Lunar Meteorite: Dhofar 733 & 1766 (paired stones)

Oman

Dhofar 733 in the field. Photo credit: anonymous finder

Dhofar 1766 in the field. Photo credit: anonymous finder

Two small samples of Dhofar 733. Photo credits: Randy Korotev (left) and Norbert Classen (right)

Sawn faces of 2 slices of Dhofar 1766. Millimeter ticks for scale. The lightest-colored regions are vesicles filled with terrestrial alteration minerals gypsum and celestite. Photo credit: Randy Korotev

Images of a thick (100 µm, top) and thin (35µm, bottom) section of Dhofar 1766. Maximum width: 12 mm. Photo credit: Randy Korotev

False-color image of a ~2-mm piece of Dhofar 733. Red = plagioclase, green = olivine, and blue = pyroxene. The brownish areas are void spaces. Image credit: Ryan Zeigler.

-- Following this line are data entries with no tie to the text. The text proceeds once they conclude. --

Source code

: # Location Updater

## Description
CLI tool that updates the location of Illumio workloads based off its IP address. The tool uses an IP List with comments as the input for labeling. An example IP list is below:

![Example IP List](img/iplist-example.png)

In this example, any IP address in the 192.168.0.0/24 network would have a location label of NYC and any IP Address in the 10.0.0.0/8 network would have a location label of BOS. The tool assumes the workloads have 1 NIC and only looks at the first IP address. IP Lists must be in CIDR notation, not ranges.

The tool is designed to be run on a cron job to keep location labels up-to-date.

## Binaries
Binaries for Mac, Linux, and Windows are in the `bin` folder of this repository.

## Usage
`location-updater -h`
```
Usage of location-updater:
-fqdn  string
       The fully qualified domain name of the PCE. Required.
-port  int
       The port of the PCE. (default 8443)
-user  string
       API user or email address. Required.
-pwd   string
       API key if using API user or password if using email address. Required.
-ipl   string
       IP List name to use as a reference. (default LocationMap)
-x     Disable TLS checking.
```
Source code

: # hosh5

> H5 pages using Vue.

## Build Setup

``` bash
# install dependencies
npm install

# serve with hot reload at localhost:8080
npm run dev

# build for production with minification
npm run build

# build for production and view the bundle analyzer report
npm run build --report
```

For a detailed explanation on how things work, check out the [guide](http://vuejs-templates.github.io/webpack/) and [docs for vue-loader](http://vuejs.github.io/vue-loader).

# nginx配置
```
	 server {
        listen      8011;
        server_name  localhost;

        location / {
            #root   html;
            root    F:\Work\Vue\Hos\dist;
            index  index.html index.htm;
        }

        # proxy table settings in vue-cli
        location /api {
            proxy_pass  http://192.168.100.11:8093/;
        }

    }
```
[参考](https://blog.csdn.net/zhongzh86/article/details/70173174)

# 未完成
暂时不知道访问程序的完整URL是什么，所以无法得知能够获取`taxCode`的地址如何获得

from The Meteoritical Bulletin, No. 87

Dhofar 733

Oman
Found: 2002 November 12
Mass: 98 g (1 piece)

Classification: Lunar meteorite (anorthositic granulitic breccia)

History: A brownish grey stone weighing 98 g was found in the Dhofar region of Oman.

Mineralogy and classification (S. Demidova, Vernad; G. Kurat, MNHV): fusion crust is absent; the rock contains relics of mineral and lithic clasts and shows granoblastic or poikiloblastic textures; anorthositic, troctolitic and gabbro-noritic lithologies are present.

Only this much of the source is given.